WireLurker monitors any iOS device connected via USB with an infected OS X computer and installs downloaded third-party applications or automatically generated malicious applications onto the device, regardless of whether it is jailbroken. This is the reason we call it "wire lurker". Researchers have demonstrated similar methods to attack non-jailbroken devices before; however, this malware combines a number of techniques to successfully realize a new brand of threat to all iOS devices.

WireLurker exhibits complex code structure, multiple component versions, file hiding, code obfuscation and customized encryption to thwart anti-reversing. In this whitepaper, we explain how WireLurker is delivered, the details of its malware progression, and specifics on its operation.

Once installed, WireLurker can collect information from iOS devices like contacts and iMessages, and it's able to request updates from attackers. It's said to be under "active development" with an unclear "ultimate goal."

Palo Alto Neworks offers several recommendations for avoiding apps infected with WireLurker, including an antivirus product and Mac App Store installation restrictions that prevent apps from unknown third parties from being installed. Users should not download and run Mac apps or games from third-parry app stores, download sites, or other untrusted sources and jailbreaking should be avoided.

Unknown enterprise provisioning profiles must be avoided as well, and users should avoid pairing their iOS devices with unknown computers or charging with chargers from untrusted or unknown sources.

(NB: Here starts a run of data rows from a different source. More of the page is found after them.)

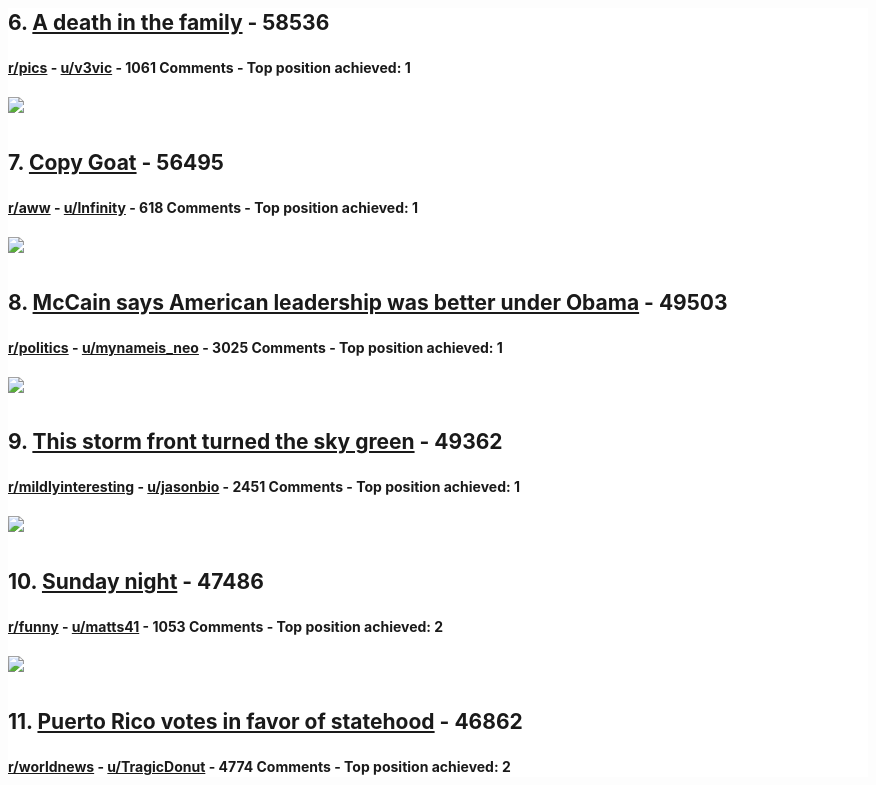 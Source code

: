 ## 6. [A death in the family](http://reddit.com/r/pics/comments/6gkd4c/a_death_in_the_family/) - 58536
#### [r/pics](http://reddit.com/r/pics) - [u/v3vic](http://reddit.com/u/v3vic) - 1061 Comments - Top position achieved: 1

<a href="https://i.redd.it/xqjir5m47z2z.jpg"><img src="https://a.thumbs.redditmedia.com/n4YoXfQUizNs0T6_tqM76mR_6a4ME5i_Fk_w95gh2W8.jpg"></img></a>

## 7. [Copy Goat](http://reddit.com/r/aww/comments/6gldgd/copy_goat/) - 56495
#### [r/aww](http://reddit.com/r/aww) - [u/lnfinity](http://reddit.com/u/lnfinity) - 618 Comments - Top position achieved: 1

<a href="http://i.imgur.com/xUXj7VN.gifv"><img src="https://b.thumbs.redditmedia.com/e-rYiaEGoE6NSG3IXKdF_z0humwIZH2modgFvqrVJYI.jpg"></img></a>

## 8. [McCain says American leadership was better under Obama](http://reddit.com/r/politics/comments/6gnj7s/mccain_says_american_leadership_was_better_under/) - 49503
#### [r/politics](http://reddit.com/r/politics) - [u/mynameis_neo](http://reddit.com/u/mynameis_neo) - 3025 Comments - Top position achieved: 1

<a href="http://thehill.com/homenews/senate/337340-mccain-says-american-leadership-was-better-under-obama-report"><img src="https://b.thumbs.redditmedia.com/o0ivDGh8lca51UDGyKYw4ZVfrXICh5f1iRuscWe-JBU.jpg"></img></a>

## 9. [This storm front turned the sky green](http://reddit.com/r/mildlyinteresting/comments/6gljqe/this_storm_front_turned_the_sky_green/) - 49362
#### [r/mildlyinteresting](http://reddit.com/r/mildlyinteresting) - [u/jasonbio](http://reddit.com/u/jasonbio) - 2451 Comments - Top position achieved: 1

<a href="https://i.redd.it/xevz2e0ex03z.jpg"><img src="https://b.thumbs.redditmedia.com/hTdlvjIgJKlmgm7FuloAkrWw3VihrwPCFFwTlQg-NWo.jpg"></img></a>

## 10. [Sunday night](http://reddit.com/r/funny/comments/6goraj/sunday_night/) - 47486
#### [r/funny](http://reddit.com/r/funny) - [u/matts41](http://reddit.com/u/matts41) - 1053 Comments - Top position achieved: 2

<a href="https://i.redd.it/cwljeujku33z.jpg"><img src="https://b.thumbs.redditmedia.com/Nfx2qfndv3biuaN1RNTuyHvFT9EYoyxlPNe-pCVAl_g.jpg"></img></a>

## 11. [Puerto Rico votes in favor of statehood](http://reddit.com/r/worldnews/comments/6gnyen/puerto_rico_votes_in_favor_of_statehood/) - 46862
#### [r/worldnews](http://reddit.com/r/worldnews) - [u/TragicDonut](http://reddit.com/u/TragicDonut) - 4774 Comments - Top position achieved: 2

Palo Alto Networks has notified Apple of the malware, but an Apple spokesperson declined to offer a comment.

Update: Apple has issued a statement to iMore about the issue:

"We are aware of malicious software available from a download site aimed at users in China," an Apple spokesperson told iMore, "and we've blocked the identified apps to prevent them from launching. As always, we recommend that users download and install software from trusted sources."